Journeying through Bank (where all the banks are), we arrived St. Paul's Cathdral, which is pretty spectacular! We walked past the Australian House, which we think was meant to be the Australian embassy, but the cool part is that it was the inspiration for Gringotts Bank in Harry Potter. And this is right around the corner from the Royal Courts of Justice, our equivalent of the Supreme Court. Let's just say it made me feel pretty small. This path led up to the original Twinings Tea Co. store, which I will be going back to because there are so many different brews! After a quick sit for coffee at Grind, we popped into the British Museum. I literally mean we popped in, saw the Rosetta Stone and the Enlightenment Room, and popped back out because SO MANY PEOPLE.
Travel across the Holburn Viaduct with me,the first bridge built in London, to Christ Church Greyfriar's Garden, which is a cute little hidden gem with the garden organized as the pews were. Next on the list is the the Towers of London, which houses the Crown Jewels and the Queen's guard (they live inside with their families).
For dinner, we went to Brick Lane-just a strip of middle eastern food with men standing outside trying to beckon you into their restaurant with deals.
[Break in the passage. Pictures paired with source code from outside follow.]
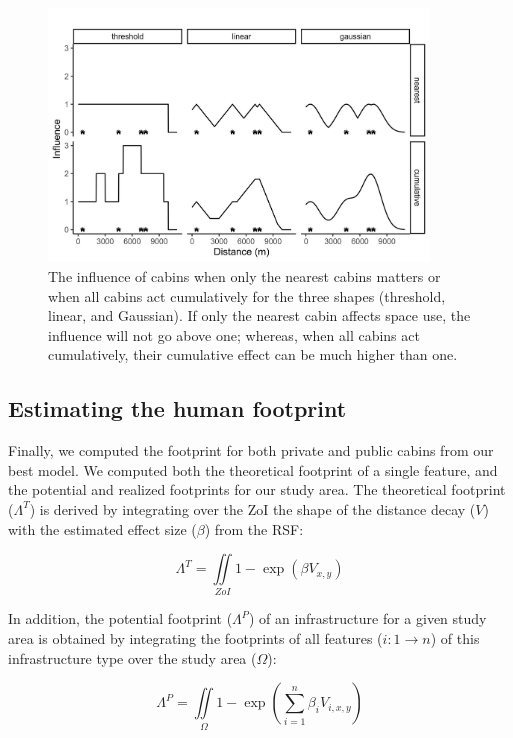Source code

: \documentclass{article}
\begin{document}
\begin{figure}
\centering
\includegraphics[width=0.9\textwidth]{figures/ZoI_density.jpg}
\caption{\label{fig:ZoI_density} The influence of cabins when only the nearest cabins matters or when all cabins act cumulatively for the three shapes (threshold, linear, and Gaussian). If only the nearest cabin affects space use, the influence will not go above one; whereas, when all cabins act cumulatively, their cumulative effect can be much higher than one.}
\end{figure}

\subsection{Estimating the human footprint}

Finally, we computed the footprint for both private and public cabins from our best model. We computed both the theoretical footprint of a single feature, and the potential and realized footprints for our study area. The theoretical footprint ($\Lambda^T$) is derived by integrating over the ZoI the shape of the distance decay ($V$) with the estimated effect size ($\beta$) from the RSF:

\begin{equation}
    \Lambda^T = \iint\limits_{ZoI} 1-\exp(\beta V_{x,y})
\end{equation}

In addition, the potential footprint ($\Lambda^P$) of an infrastructure for a given study area is obtained by integrating the footprints of all features ($i: 1 \rightarrow n$) of this infrastructure type over the study area ($\Omega$):

\begin{equation}
    \Lambda^P = \iint\limits_{\Omega} 1-\exp(\sum_{i=1}^n \beta_i V_{i,x,y})
\end{equation}
\end{document}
But the food was amazing! Fun fact, chicken tikka Marsala (not an actual Indian dish) is the national dish. We walked through Shoreditch, the super hipster-gentrified-graffitied-funky funk area to Brewdog, which was some really yummy craft beers.
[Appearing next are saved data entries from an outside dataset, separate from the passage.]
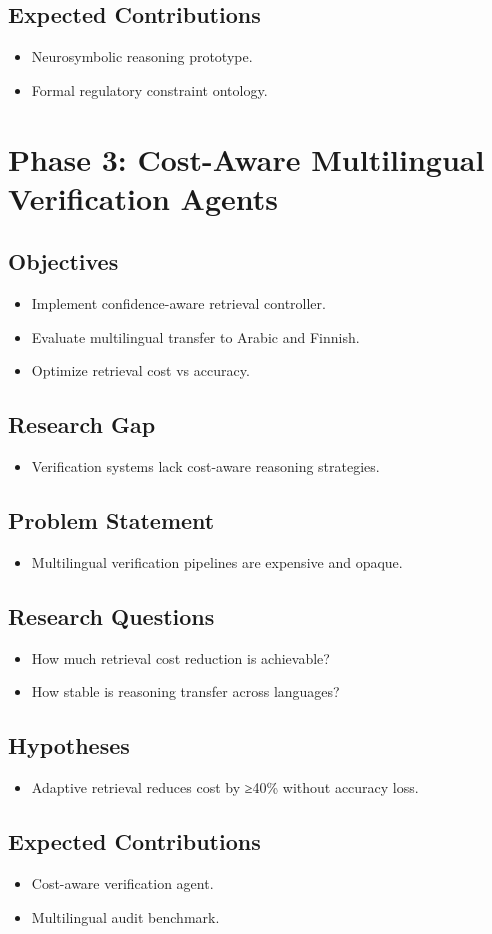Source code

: \documentclass{article}
\begin{document}
\subsection{Expected Contributions}
\begin{itemize}
  \item Neurosymbolic reasoning prototype.
  \item Formal regulatory constraint ontology.
\end{itemize}
\section{Phase 3: Cost-Aware Multilingual Verification Agents}
\subsection{Objectives}
\begin{itemize}
  \item Implement confidence-aware retrieval controller.
  \item Evaluate multilingual transfer to Arabic and Finnish.
  \item Optimize retrieval cost vs accuracy.
\end{itemize}
\subsection{Research Gap}
\begin{itemize}
  \item Verification systems lack cost-aware reasoning strategies.
\end{itemize}
\subsection{Problem Statement}
\begin{itemize}
  \item Multilingual verification pipelines are expensive and opaque.
\end{itemize}
\subsection{Research Questions}
\begin{itemize}
  \item How much retrieval cost reduction is achievable?
  \item How stable is reasoning transfer across languages?
\end{itemize}
\subsection{Hypotheses}
\begin{itemize}
  \item Adaptive retrieval reduces cost by ≥40\% without accuracy loss.
\end{itemize}
\subsection{Expected Contributions}
\begin{itemize}
  \item Cost-aware verification agent.
  \item Multilingual audit benchmark.
\end{itemize}
\end{document}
Yesterday...I may have originally taken the wrong tube line to Westminster, but it's fine. I self corrected and got there to take in the magnificence of Westminster Abbey, the only attraction that I paid for yesterday. Totally worth the 20 pounds. The best way to tritely describe it--they're collecting famous dead people-Kings, queens, soldiers, poets, authors, scientists. It was breathtaking. But again...so many people. Then I admired Houses of Parliament and Big Ben, walked through Whitehall garden, across the Jubilee bridges into Southbank, which is where the London Eye is. I looked at it, looked at the line, took a picture and kept walking. Going back across Westminster Bridge, I crossed through Horse Guard Rd. and past the Churchhill War Rooms, through St. James Park (a beautiful little reprieve from the city), and right to the gates of Buckingham Palace! I was slightly disappointed that the bobbies don't stand outside the gates anymore and that there weren't any corgis running around on the lawn. But I'm still in awe of how amazing it was...from the outside... Then I snuck into the gift shop (go up along the left side of the palace gates and you'll see it), and it's basically a shrine to corgis and it's wonderful. But seriously, if you don't want to pay to go into the castle, just go to the gift shop because they have stuff that no one else has.
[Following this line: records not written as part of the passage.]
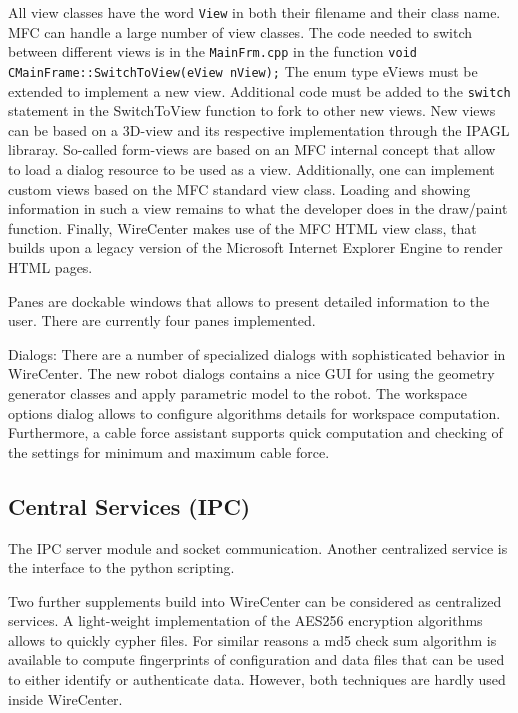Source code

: \documentclass[11pt,a4paper,onepage,openany]{book}
\begin{document}
All view classes have the word \texttt{View} in both their filename and their
class name. MFC can handle a large number of view classes. The code needed to
switch between different views is in the \texttt{MainFrm.cpp} in the function
\texttt{void CMainFrame::SwitchToView(eView nView);} The enum type eViews must
be extended to implement a new view. Additional code must be added to the
\texttt{switch} statement in the SwitchToView function to fork to other new
views. New views can be based on a 3D-view and its respective implementation
through the IPAGL libraray. So-called form-views are based on an MFC internal
concept that allow to load a dialog resource to be used as a view.
Additionally, one can implement custom views based on the MFC standard view
class. Loading and showing information in such a view remains to what the
developer does in the draw/paint function. Finally, WireCenter makes use of the
MFC HTML view class, that builds upon a legacy version of the Microsoft
Internet Explorer Engine to render HTML pages.

Panes are dockable windows that allows to present detailed information to the
user. There are currently four panes implemented.

Dialogs: There are a number of specialized dialogs with sophisticated behavior
in WireCenter. The new robot dialogs contains a nice GUI for using the geometry
generator classes and apply parametric model to the robot. The workspace
options dialog allows to configure algorithms details for workspace
computation. Furthermore, a cable force assistant supports quick computation
and checking of the settings for minimum and maximum cable force.

\subsection{Central Services (IPC)}
The IPC server module and socket communication. Another centralized service is
the interface to the python scripting.

Two further supplements build into WireCenter can be considered as centralized
services. A light-weight implementation of the AES256 encryption algorithms
allows to quickly cypher files. For similar reasons a md5 check sum algorithm
is available to compute fingerprints of configuration and data files that can
be used to either identify or authenticate data. However, both techniques are
hardly used inside WireCenter.
\end{document}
For dinner, we went to Poppie's Fish and chips which was YUM! It's a cute little diner style restaurant. Then we went on an awesome Jack the Ripper tour. Turns out Gracie lives across the street from where Jack the Ripper killed his last victim (also the worst mutilation). So yeah...no ch ace this street is haunted at all...
We kept up with the Ripper theme by going for a nightcap at Ten Bells Pub, where a couple of his victims used to partake. It actually used to be named Jack the Ripper until some reasonable soul pointed out that we should not be glorifying a serial killer.
So in two days, I've walked a total of 50,000 steps. I don't feel bad about my fish and chips at all.